▸ Your objective
The required output is every entry below, copied exactly.

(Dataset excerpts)
==============================

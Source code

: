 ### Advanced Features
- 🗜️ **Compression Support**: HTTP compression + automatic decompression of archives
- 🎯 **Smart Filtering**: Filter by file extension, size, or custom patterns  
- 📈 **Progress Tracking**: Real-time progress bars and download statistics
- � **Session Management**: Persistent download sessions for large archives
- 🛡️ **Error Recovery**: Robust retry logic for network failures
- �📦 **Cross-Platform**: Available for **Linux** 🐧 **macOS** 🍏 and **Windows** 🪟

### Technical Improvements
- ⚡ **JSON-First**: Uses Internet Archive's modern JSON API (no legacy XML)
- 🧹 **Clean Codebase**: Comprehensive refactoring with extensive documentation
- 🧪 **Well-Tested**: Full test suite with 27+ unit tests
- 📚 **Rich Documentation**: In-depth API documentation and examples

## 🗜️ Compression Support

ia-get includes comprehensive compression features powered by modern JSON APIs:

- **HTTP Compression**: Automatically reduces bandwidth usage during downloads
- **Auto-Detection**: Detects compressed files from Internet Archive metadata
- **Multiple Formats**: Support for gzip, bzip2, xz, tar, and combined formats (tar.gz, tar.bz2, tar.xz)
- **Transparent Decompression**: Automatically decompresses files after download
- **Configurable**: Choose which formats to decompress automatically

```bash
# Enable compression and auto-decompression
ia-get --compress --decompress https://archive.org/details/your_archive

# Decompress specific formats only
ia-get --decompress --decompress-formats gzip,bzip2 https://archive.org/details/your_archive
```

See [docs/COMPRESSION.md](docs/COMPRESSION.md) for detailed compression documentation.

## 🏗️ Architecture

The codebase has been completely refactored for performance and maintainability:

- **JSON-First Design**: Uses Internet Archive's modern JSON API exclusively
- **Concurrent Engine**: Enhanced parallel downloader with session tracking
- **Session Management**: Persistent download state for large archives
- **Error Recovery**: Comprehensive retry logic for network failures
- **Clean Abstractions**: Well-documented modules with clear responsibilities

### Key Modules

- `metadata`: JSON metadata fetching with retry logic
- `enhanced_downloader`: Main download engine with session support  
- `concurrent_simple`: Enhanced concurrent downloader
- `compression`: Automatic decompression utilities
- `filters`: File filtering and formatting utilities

==============================

▸ Answer to the problem
Source code

: ### Advanced Features
- 🗜️ **Compression Support**: HTTP compression + automatic decompression of archives
- 🎯 **Smart Filtering**: Filter by file extension, size, or custom patterns  
- 📈 **Progress Tracking**: Real-time progress bars and download statistics
- � **Session Management**: Persistent download sessions for large archives
- 🛡️ **Error Recovery**: Robust retry logic for network failures
- �📦 **Cross-Platform**: Available for **Linux** 🐧 **macOS** 🍏 and **Windows** 🪟

### Technical Improvements
- ⚡ **JSON-First**: Uses Internet Archive's modern JSON API (no legacy XML)
- 🧹 **Clean Codebase**: Comprehensive refactoring with extensive documentation
- 🧪 **Well-Tested**: Full test suite with 27+ unit tests
- 📚 **Rich Documentation**: In-depth API documentation and examples

## 🗜️ Compression Support

ia-get includes comprehensive compression features powered by modern JSON APIs:

- **HTTP Compression**: Automatically reduces bandwidth usage during downloads
- **Auto-Detection**: Detects compressed files from Internet Archive metadata
- **Multiple Formats**: Support for gzip, bzip2, xz, tar, and combined formats (tar.gz, tar.bz2, tar.xz)
- **Transparent Decompression**: Automatically decompresses files after download
- **Configurable**: Choose which formats to decompress automatically

```bash
# Enable compression and auto-decompression
ia-get --compress --decompress https://archive.org/details/your_archive

# Decompress specific formats only
ia-get --decompress --decompress-formats gzip,bzip2 https://archive.org/details/your_archive
```

See [docs/COMPRESSION.md](docs/COMPRESSION.md) for detailed compression documentation.

## 🏗️ Architecture

The codebase has been completely refactored for performance and maintainability:

- **JSON-First Design**: Uses Internet Archive's modern JSON API exclusively
- **Concurrent Engine**: Enhanced parallel downloader with session tracking
- **Session Management**: Persistent download state for large archives
- **Error Recovery**: Comprehensive retry logic for network failures
- **Clean Abstractions**: Well-documented modules with clear responsibilities

### Key Modules

- `metadata`: JSON metadata fetching with retry logic
- `enhanced_downloader`: Main download engine with session support  
- `concurrent_simple`: Enhanced concurrent downloader
- `compression`: Automatic decompression utilities
- `filters`: File filtering and formatting utilities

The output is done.